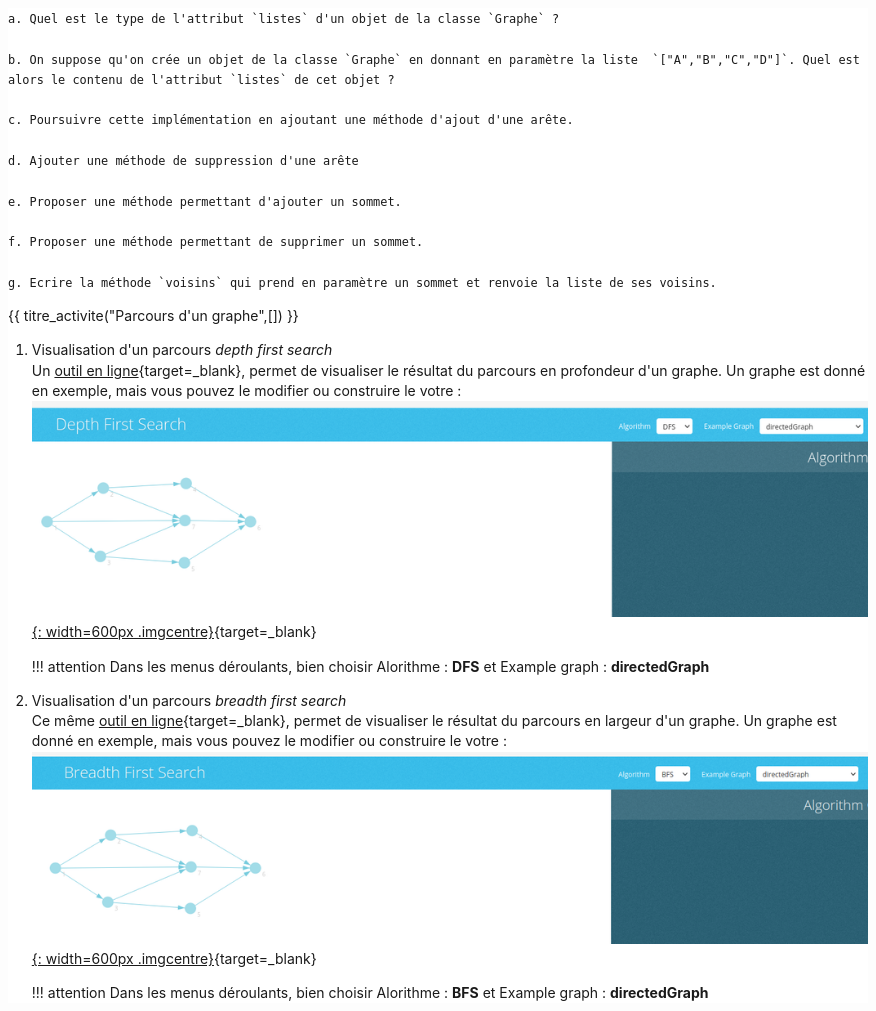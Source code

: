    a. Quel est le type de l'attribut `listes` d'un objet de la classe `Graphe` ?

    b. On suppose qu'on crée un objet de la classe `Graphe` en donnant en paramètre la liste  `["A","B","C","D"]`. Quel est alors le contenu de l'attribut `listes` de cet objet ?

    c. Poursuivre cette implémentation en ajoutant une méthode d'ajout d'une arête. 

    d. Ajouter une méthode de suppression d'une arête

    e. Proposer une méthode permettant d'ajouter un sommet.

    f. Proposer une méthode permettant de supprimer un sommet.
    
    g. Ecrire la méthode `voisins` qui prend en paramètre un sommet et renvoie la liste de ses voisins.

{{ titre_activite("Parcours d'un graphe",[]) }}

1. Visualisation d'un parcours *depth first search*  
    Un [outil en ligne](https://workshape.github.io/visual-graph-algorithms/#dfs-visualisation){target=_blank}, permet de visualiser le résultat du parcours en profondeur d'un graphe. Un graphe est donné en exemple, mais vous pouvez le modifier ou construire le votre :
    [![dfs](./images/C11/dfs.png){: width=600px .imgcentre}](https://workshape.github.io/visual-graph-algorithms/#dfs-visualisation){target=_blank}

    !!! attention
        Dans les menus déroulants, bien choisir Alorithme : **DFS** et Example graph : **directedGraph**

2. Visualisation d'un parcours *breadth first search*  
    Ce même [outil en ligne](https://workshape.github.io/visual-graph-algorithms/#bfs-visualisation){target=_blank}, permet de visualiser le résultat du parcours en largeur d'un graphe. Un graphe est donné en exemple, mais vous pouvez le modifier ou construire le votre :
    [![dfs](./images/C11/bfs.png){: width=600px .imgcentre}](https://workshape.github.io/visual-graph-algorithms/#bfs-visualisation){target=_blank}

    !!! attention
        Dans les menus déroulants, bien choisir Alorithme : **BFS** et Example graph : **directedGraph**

────────────────────

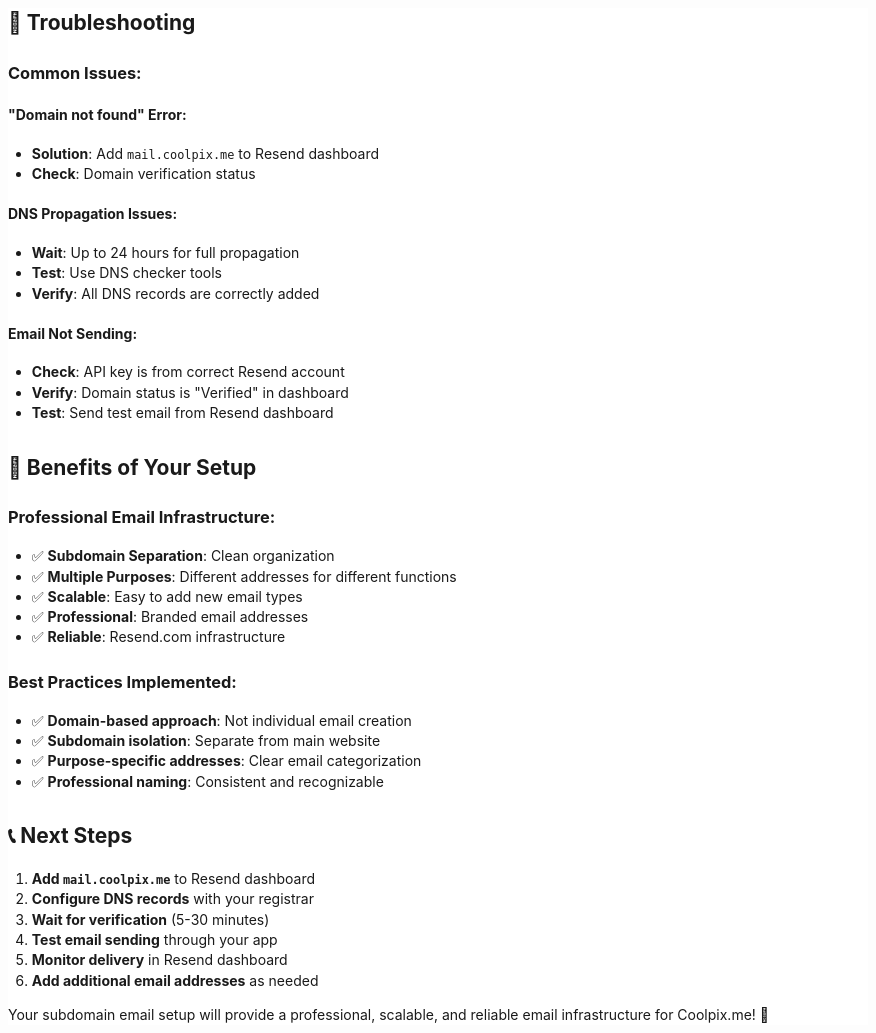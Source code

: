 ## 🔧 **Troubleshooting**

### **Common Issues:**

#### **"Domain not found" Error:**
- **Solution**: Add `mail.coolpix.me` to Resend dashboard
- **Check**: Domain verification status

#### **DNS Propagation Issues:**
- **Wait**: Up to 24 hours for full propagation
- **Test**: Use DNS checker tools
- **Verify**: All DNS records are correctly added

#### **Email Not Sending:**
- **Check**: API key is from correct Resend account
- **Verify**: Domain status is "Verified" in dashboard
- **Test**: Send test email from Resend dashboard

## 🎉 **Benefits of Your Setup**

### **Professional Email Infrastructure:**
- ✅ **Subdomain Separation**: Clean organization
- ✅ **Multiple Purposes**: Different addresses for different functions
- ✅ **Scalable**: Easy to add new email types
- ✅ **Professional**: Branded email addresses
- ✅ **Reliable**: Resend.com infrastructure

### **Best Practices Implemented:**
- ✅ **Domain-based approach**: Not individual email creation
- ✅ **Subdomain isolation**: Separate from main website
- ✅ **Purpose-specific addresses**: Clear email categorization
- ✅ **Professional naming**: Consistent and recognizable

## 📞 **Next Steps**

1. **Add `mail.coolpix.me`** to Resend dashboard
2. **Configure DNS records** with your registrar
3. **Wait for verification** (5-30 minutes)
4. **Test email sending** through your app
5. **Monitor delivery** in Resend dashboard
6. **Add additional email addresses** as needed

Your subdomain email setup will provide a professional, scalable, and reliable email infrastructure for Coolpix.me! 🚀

────────────────────

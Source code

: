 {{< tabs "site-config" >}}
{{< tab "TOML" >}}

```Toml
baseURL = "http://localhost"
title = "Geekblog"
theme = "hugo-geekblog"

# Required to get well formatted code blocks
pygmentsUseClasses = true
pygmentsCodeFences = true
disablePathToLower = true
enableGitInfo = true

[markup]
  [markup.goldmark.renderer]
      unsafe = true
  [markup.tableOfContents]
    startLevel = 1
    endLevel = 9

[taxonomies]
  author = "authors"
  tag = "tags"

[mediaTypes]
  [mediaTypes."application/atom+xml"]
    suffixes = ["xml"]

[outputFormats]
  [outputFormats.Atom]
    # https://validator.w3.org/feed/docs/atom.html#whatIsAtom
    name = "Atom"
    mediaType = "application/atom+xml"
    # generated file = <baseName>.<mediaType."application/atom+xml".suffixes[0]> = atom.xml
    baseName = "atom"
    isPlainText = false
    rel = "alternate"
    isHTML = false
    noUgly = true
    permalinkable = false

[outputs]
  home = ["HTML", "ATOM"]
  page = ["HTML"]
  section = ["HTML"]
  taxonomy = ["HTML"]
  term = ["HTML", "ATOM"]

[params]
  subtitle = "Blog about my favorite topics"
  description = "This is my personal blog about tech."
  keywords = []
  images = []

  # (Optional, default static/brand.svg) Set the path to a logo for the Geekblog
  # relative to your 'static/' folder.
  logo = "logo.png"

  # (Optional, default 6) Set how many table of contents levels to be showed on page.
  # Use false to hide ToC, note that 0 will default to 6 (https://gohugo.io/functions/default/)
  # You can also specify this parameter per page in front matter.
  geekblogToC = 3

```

────────────────────

* [Problem to solve]:
Which lines in the material above include the string "records"? Pull them out.

* [Task solution]:
- **Verify**: All DNS records are correctly added
2. **Configure DNS records** with your registrar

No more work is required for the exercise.